■ Exercise aim: Beginning with the line that contains "page to make" in the material below, print each line exactly until the line that contains "e.g., https://www.php.net/ChangeLog-8.php" has been printed, then stop.

■ Dataset records:
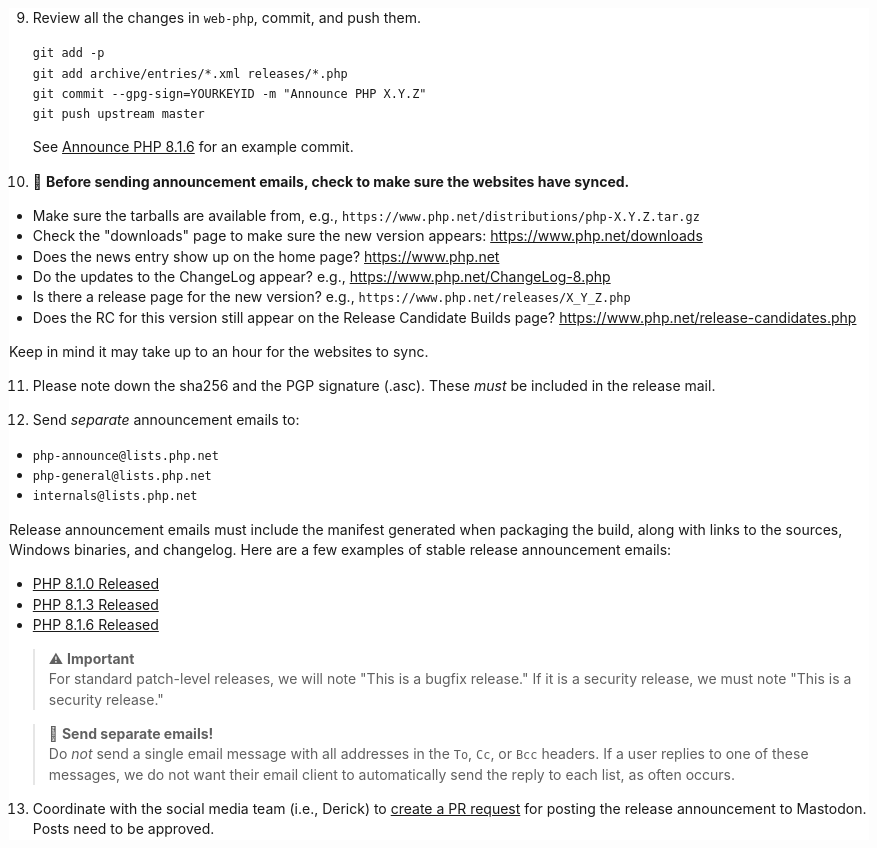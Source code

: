 9. Review all the changes in `web-php`, commit, and push them.

   ```shell
   git add -p
   git add archive/entries/*.xml releases/*.php
   git commit --gpg-sign=YOURKEYID -m "Announce PHP X.Y.Z"
   git push upstream master
   ```

   See [Announce PHP 8.1.6][] for an example commit.

10. 🚨 **Before sending announcement emails, check to make sure the websites have
   synced.**

   * Make sure the tarballs are available from, e.g.,
     `https://www.php.net/distributions/php-X.Y.Z.tar.gz`
   * Check the "downloads" page to make sure the new version appears:
     https://www.php.net/downloads
   * Does the news entry show up on the home page? https://www.php.net
   * Do the updates to the ChangeLog appear?
     e.g., https://www.php.net/ChangeLog-8.php
   * Is there a release page for the new version?
     e.g., `https://www.php.net/releases/X_Y_Z.php`
   * Does the RC for this version still appear on the Release Candidate Builds page?
     https://www.php.net/release-candidates.php

   Keep in mind it may take up to an hour for the websites to sync.

11. Please note down the sha256 and the PGP signature (.asc). These *must* be
   included in the release mail.

12. Send *separate* announcement emails to:

   * `php-announce@lists.php.net`
   * `php-general@lists.php.net`
   * `internals@lists.php.net`

   Release announcement emails must include the manifest generated when
   packaging the build, along with links to the sources, Windows binaries, and
   changelog. Here are a few examples of stable release announcement emails:

   * [PHP 8.1.0 Released](https://news-web.php.net/php.announce/321)
   * [PHP 8.1.3 Released](https://news-web.php.net/php.announce/325)
   * [PHP 8.1.6 Released](https://news-web.php.net/php.announce/331)

   > ⚠️ **Important** \
   > For standard patch-level releases, we will note "This is a bugfix release."
   > If it is a security release, we must note "This is a security release."

   > 🚨 **Send separate emails!** \
   > Do *not* send a single email message with all addresses in the `To`, `Cc`,
   > or `Bcc` headers. If a user replies to one of these messages, we do not
   > want their email client to automatically send the reply to each list, as
   > often occurs.

13. Coordinate with the social media team (i.e., Derick) to
    [create a PR request](https://github.com/derickr/toot-together/blob/main/toots/README.md)
    for posting the release announcement to Mastodon. Posts need to be
    approved.


[general availability]: https://en.wikipedia.org/wiki/Software_release_life_cycle#General_availability_(GA)
[muscle memory]: https://en.wikipedia.org/wiki/Muscle_memory
[Conditional Includes For Git Config]: https://motowilliams.com/2017-05-11-conditional-includes-for-git-config/
[Update versions for PHP 8.1.0beta3]: https://github.com/php/php-src/commit/3edd1087c70bee2ec21f0fbec1a575d78a500f15
[Update versions for PHP 8.1.6RC1]: https://github.com/php/php-src/commit/40e8ced23898e3069340ca03ea5febc5361015ad
[Update NEWS for PHP 8.1.6RC1]: https://github.com/php/php-src/commit/a4fdeaebe419b88e3b4a1f5aba845c2d4e81fd4e
[Prepare for PHP 8.1.0RC1]: https://github.com/php/php-src/commit/5764414eb8900ae98020a3c20693f4fb793efa99
[Update NEWS for PHP 8.2.0 alpha2]: https://github.com/php/php-src/commit/418f7211f71658d79d934861be20f277db96fe2c
[Update NEWS for PHP 8.2.0RC6]: https://github.com/php/php-src/commit/4ccc414961a70200d638ca281a35f893226d74e2
[PHP 8.3 is now for PHP 8.3.21-dev]: https://github.com/php/php-src/commit/b57f425cfe20a11003253427424cc0517483550b
[GitHub command line tool]: https://cli.github.com
[merged upwards as usual]: https://wiki.php.net/vcs/gitworkflow
[Update versions for PHP 8.1.7]: https://github.com/php/php-src/commit/d35e577a1bd0b35b9386cea97cddc73fd98eed6d
[Update NEWS for PHP 8.1.7]: https://github.com/php/php-src/commit/b241f07f52ca9f87bf52be81817f475e6e727439
[Announce PHP 8.1.6]: https://github.com/php/web-php/commit/9f796a96c65f07e45845ec248933bfb0010b94a9
[feature freeze]: https://en.wikipedia.org/wiki/Freeze_(software_engineering)
[Prepare for PHP 8.2]: https://github.com/php/php-src/commit/1c33ddb5e5598c5385c4c965992c6e031fd00dd6
[Prepare for PHP 8.2 (bis)]: https://github.com/php/php-src/commit/a93e12f8a6dfc23e334339317c97aa35356db821
[Add PHP-8.1 to the Git steps page]: https://github.com/php/web-php/commit/1fcd78c2817cf1fbf1a1de2ddec1350be4e26491
[Changes to the wiki]: https://wiki.php.net/vcs/gitworkflow?do=diff&rev2%5B0%5D=1617123194&rev2%5B1%5D=1654728193&difftype=sidebyside
[migration guide]: https://www.php.net/manual/en/migration81.php
[GPG key]: https://en.wikipedia.org/wiki/GNU_Privacy_Guard
[Generating a new GPG key]: https://docs.github.com/en/authentication/managing-commit-signature-verification/generating-a-new-gpg-key
[sign your GPG key]: https://carouth.com/articles/signing-pgp-keys/
[Send emails from a different address or alias]: https://support.google.com/mail/answer/22370?hl=en
[security-txt]: https://github.com/php/policies/blob/main/security-policies.rst#making-changes-to-securitytxt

■ Answer to this problem:
   * Check the "downloads" page to make sure the new version appears:
     https://www.php.net/downloads
   * Does the news entry show up on the home page? https://www.php.net
   * Do the updates to the ChangeLog appear?
     e.g., https://www.php.net/ChangeLog-8.php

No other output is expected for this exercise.